What Is the Difference Between a Trustee and a Custodian? (by a leading authority)

When making investments, the common actors you usually come across are trustees and custodians. Initially, it can seem difficult to tell them apart; in fact, they each have a clearly defined role in the global financial system value-chain.

Trustee vs custodian: the difference

A Trustee manages assets on behalf of the beneficiary of a trust, an estate or another party. A custodian is the entity that actually holds the assets in question for safekeeping.

Custodians physically secure assets, but don’t have the authority to make management decisions. Trustees have the authority to make management decisions, but don’t necessarily hold or secure assets.

Fiduciary responsibility and power of investment

The powers trustees have to invest are determined in part by statute, partly by the trust deed and partly by common law. In Hong Kong, trustee powers are regulated by the 1934 Trust Act, amended by 2013’s Trust Law (Amendment) Bill, as well as case law that "adheres closely to English and post-Commonwealth" case law.

Trustees typically have wide power of investment, along with a fiduciary duty to make investment decisions in the best interest of the beneficiaries.

By contrast, a custodian has to minimize the risk of their theft or loss, but the custodian does not have fiduciary responsibilities to the beneficiaries. Custodians act on instructions from the client or an authorized person like a trustee.
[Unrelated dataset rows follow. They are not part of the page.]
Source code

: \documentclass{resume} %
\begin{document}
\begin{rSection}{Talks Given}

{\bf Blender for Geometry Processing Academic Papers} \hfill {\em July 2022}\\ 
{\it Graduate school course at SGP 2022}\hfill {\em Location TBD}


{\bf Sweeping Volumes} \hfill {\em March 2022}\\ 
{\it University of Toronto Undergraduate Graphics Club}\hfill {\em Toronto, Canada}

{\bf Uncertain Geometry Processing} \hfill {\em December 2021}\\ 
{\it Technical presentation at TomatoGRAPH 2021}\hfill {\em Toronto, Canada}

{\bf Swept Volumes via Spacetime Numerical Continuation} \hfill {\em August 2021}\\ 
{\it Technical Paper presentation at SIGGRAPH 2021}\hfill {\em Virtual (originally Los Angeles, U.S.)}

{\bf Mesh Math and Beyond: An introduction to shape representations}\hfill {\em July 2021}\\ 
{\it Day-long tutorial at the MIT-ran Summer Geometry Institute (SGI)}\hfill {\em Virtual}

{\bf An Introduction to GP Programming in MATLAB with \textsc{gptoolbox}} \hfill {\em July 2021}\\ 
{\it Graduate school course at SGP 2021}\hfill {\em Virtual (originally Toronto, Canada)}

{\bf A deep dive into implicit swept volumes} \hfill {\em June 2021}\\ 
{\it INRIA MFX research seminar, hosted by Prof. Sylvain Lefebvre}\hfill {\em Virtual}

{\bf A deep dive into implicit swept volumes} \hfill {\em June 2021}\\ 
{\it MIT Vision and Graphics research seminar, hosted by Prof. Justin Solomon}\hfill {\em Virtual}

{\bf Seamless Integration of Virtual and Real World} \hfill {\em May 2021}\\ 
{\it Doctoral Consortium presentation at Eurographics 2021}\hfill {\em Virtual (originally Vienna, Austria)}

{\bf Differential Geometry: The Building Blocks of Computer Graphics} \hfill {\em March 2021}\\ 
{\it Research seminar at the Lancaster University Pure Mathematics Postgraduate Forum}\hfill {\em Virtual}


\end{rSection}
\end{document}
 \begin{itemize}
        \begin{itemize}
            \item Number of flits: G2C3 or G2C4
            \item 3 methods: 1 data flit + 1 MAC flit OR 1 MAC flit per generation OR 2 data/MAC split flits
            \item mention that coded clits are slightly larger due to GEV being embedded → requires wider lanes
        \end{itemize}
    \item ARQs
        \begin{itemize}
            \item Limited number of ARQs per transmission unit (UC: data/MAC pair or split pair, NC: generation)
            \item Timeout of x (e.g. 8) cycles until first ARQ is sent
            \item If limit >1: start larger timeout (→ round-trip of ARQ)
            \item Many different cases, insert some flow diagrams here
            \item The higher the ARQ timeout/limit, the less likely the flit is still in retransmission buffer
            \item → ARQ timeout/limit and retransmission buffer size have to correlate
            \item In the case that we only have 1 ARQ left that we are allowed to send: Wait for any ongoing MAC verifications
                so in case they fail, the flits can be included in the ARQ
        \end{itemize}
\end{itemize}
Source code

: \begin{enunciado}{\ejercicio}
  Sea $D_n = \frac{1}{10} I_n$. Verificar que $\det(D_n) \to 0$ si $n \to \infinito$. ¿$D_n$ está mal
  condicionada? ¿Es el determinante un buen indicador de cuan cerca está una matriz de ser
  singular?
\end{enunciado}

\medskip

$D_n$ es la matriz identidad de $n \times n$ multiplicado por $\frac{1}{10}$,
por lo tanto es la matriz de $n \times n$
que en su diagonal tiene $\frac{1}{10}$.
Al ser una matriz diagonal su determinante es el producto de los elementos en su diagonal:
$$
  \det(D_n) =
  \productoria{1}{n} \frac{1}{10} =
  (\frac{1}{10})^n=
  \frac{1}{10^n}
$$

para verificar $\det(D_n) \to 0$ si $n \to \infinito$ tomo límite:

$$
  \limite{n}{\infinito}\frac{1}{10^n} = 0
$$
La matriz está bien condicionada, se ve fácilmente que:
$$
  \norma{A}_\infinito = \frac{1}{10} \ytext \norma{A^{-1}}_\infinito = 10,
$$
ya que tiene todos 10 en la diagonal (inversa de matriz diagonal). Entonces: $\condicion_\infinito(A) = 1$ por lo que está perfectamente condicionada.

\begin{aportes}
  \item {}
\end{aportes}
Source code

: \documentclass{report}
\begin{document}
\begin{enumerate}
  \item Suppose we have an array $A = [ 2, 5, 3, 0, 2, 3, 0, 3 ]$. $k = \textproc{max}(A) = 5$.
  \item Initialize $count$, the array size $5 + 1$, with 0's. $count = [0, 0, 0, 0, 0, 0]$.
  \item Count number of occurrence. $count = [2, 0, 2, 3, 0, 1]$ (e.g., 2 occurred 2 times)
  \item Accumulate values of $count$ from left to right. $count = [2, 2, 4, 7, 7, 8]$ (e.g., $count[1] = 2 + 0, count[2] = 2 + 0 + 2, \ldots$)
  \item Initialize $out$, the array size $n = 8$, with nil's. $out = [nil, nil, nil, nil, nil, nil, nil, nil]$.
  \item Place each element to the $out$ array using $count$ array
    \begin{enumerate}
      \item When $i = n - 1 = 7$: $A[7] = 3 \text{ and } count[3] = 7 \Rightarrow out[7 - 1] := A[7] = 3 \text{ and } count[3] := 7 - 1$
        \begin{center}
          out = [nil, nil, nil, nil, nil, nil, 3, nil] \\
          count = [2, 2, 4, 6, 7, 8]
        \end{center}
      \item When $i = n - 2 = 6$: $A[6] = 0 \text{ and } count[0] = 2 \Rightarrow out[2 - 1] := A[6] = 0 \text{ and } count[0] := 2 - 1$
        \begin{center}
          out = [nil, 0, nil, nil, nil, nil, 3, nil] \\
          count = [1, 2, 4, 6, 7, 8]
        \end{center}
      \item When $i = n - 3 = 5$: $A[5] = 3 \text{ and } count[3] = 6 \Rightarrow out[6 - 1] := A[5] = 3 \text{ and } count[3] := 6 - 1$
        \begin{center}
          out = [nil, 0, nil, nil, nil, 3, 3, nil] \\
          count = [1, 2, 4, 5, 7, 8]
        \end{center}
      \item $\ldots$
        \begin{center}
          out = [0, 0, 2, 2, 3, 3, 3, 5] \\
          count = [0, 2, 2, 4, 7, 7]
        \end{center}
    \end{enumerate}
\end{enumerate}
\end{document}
Authorization of trustees, selection of custodians

When a trust is first set up, its founding document is a trust deed. The trust deed names the trustee and confers on them authority over the trust assets. A trust deed is almost always a custom document, created for each trust depending on the purpose and scope of the trustee's powers. Trusts can be vested or non-vested, discretionary or non-discretionary; there are many options, and no such thing as a "standard" trust arrangement.

Subsequently, trustees select custodians, rather than the other way around. A trustee chooses the most appropriate custodian, and may move assets around from one custodian and another — for instance, by moving stocks and bonds between banks.

Conflicts of interest for trustees

It’s a fundamental principle of trust law that a trustee should never place themselves in a position where their personal interests conflict with their duties as a trustee. For instance, it couldn’t use money from a trust it controls to fund its own operations.

Typically, this is dealt with by maintaining two balance sheets, so that client money and the trustee's own money is not commingled, and by making suitable custodial arrangements.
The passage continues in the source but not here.